Ao longo da marcha, iniciada por volta das 20h30, pedidos de justiça por Marielle Franco e Luana Barbosa foram recorrentes. O assassinato da vereadora carioca, sempre lembrado pelo movimento de mulheres negras, ganhou ainda mais destaque às vésperas da manifestação. No dia 24 de julho, foi revelada a delação premiada em que Élcio Vieira de Queiroz, ex-policial militar e motorista do carro usado no atentado contra a vereadora que afirmou que outro ex-PM, Ronnie Lessa, foi o autor dos cinco disparos que atingiram a cabeça da representante do Legislativo Municipal do Rio de Janeiro. Marielle Franco e o motorista Anderson Gomes foram assassinados em 14 de março de 2018.

Luana Barbosa dos Reis morreu em 13 de abril de 2016 após de espancada por três policiais, na frente do filho que então tinha 14 anos e ela levava a um curso, após se recusar a ser revistada por homens durante uma abordagem no município de Ribeirão Preto. Mãe, negra e lésbica, sofreu politraumatismos que a levaram à morte cinco dias após as agressões atestadas como causa da morte.

Genocídio negro é um projeto

As mulheres negras também denunciaram o genocídio da população negra, destacando que negras e negros são a maioria dos mortos.
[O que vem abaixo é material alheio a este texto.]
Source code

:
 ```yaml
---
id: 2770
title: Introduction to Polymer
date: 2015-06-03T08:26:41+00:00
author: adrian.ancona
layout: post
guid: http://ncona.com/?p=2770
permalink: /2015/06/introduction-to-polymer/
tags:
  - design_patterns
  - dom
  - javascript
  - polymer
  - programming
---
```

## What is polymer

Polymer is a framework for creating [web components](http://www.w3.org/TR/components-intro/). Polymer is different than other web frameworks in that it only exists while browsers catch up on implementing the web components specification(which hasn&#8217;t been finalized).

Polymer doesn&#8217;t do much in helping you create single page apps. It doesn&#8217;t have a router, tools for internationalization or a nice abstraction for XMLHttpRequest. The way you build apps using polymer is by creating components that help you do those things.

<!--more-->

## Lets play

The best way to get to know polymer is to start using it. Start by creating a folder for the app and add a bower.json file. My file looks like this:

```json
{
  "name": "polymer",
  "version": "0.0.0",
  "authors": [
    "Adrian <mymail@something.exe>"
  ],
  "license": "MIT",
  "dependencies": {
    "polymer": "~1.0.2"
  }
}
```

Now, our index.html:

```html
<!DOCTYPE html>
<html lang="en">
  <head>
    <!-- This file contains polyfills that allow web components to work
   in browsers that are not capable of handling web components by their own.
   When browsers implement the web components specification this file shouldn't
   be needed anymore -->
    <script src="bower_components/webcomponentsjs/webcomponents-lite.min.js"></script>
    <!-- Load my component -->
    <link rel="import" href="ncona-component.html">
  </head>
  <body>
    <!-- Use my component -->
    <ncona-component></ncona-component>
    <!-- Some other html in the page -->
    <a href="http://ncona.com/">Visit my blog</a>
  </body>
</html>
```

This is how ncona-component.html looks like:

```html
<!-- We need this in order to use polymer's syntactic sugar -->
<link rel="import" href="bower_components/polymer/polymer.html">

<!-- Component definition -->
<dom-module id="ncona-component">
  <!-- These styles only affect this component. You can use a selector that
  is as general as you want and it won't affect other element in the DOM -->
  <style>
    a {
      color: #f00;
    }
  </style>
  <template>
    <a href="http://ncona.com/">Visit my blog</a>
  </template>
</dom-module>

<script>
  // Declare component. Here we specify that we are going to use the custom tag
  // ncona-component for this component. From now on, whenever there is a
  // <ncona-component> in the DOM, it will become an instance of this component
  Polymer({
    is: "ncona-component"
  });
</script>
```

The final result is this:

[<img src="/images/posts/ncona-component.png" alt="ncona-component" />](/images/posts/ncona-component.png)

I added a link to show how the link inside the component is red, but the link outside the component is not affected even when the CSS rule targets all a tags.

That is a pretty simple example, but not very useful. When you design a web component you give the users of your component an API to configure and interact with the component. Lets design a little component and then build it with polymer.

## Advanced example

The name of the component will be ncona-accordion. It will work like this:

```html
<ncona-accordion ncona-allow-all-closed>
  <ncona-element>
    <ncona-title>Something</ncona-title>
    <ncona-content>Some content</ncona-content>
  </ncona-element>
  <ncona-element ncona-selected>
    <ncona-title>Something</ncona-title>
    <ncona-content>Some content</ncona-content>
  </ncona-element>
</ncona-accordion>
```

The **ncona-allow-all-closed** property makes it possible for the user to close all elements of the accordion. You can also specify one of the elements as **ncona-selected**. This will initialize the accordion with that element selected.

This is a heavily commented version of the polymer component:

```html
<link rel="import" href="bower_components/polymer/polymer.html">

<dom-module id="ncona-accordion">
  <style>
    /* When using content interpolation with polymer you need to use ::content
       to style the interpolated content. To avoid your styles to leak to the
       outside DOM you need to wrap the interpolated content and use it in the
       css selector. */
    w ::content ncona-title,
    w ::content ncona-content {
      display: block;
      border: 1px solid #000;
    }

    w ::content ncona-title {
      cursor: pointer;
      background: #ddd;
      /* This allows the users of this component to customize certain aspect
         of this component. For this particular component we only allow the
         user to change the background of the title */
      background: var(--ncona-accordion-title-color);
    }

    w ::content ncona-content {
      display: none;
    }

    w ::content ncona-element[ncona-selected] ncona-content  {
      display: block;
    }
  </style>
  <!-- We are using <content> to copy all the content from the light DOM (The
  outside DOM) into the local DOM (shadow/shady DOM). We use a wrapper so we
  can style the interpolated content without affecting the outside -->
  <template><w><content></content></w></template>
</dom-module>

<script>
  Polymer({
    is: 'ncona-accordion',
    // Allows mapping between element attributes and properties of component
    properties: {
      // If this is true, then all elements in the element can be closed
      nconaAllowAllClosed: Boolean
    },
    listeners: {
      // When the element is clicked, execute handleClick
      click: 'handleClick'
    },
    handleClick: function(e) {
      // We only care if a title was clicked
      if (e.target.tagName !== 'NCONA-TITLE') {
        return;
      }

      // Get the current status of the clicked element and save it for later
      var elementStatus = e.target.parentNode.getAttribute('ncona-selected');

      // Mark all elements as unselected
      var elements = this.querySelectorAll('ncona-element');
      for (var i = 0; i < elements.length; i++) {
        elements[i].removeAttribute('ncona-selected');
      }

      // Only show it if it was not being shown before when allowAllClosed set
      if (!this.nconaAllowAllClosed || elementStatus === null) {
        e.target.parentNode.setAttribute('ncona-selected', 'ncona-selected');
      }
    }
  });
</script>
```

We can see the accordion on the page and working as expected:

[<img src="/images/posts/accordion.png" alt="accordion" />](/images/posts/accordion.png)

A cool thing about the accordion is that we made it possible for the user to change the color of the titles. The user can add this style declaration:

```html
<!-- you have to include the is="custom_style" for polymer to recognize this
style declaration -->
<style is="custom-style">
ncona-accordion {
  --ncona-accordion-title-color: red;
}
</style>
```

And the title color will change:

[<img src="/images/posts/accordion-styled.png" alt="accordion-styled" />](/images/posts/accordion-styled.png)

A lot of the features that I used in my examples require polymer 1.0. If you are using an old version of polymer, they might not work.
Em 2021 foram 84,1% das mortes em intervenções policiais, segundo dados do Fórum Brasileiro de Segurança Pública. Uma realidade que historicamente coloca as forças de segurança e a população negra, diariamente, em lados opostos.

Joana Silva Brás, jovem de apenas 15 anos, que participou da atividade acompanhada da mãe e de duas amigas da mesma idade, destaca que o genocídio negro é um projeto que está em curso. “O Estado Brasileiro se beneficia da nossa dor e dos nossos corpos”, conclui a moradora da cidade de Carapicuíba (Grande São Paulo), destacando que a ausência de políticas públicas garantidoras de direitos reflete no extermínio de vidas negras.

No mesmo dia do ato (25), 12 PMs acusados pela chacina de Paraisópolis, Zona Sul da capital paulista, começaram a ser julgados.  A primeira sessão da audiência de instrução ouviu 10 testemunhas e o Tribunal de Justiça de São Paulo (TJ-SP) marcou a segunda parte para 18 de dezembro. Só então haverá decisão se o caso irá a júri popular, expectativa da defesa dos familiares. No dia 1 de dezembro de 2019, durante o baile da DZ7, nove jovens negros foram mortos no episódio que ficou conhecido internacionalmente como o Massacre de Paraisópolis.

Durante o ato, familiares dos jovens e movimentos sociais distribuíram panfletos em denúncia do caso e pediram justiça.

Dia de luta, dia de celebrar

A concentração para a manifestação começou às 17h30, na Praça da República. O ato contou com a participação de diversos movimentos sociais e populares. O término ocorreu por volta das 22h, em frente à Biblioteca Mário de Andrade, com sarau de poesias e leitura do manifesto (confira aqui). Além disso, fizeram uma saudação a integrantes e referências que morreram no último período. A manifestação ocorre desde 2016 anualmente na data em que se comemora o Dia Internacional da Mulher Negra Latino-Americana e Caribenha.

O 25 de julho é celebrado desde 1992, quando aconteceu o 1° Encontro Latino-americano e Caribenho de Mulheres Negras, na República Dominicana, com o objetivo de ressaltar que apesar das diferenças continentais, o racismo e a misoginia tornam muito similares as realidades e demandas das mulheres afrodescendentes na região. A partir de 2014, no Brasil, a data homenageia também Tereza de Benguela, liderança do Quilombo do Quariterê, região do atual estado do Mato Grosso, que a historiografia registrou como exímia estrategista de guerra e dirigente política.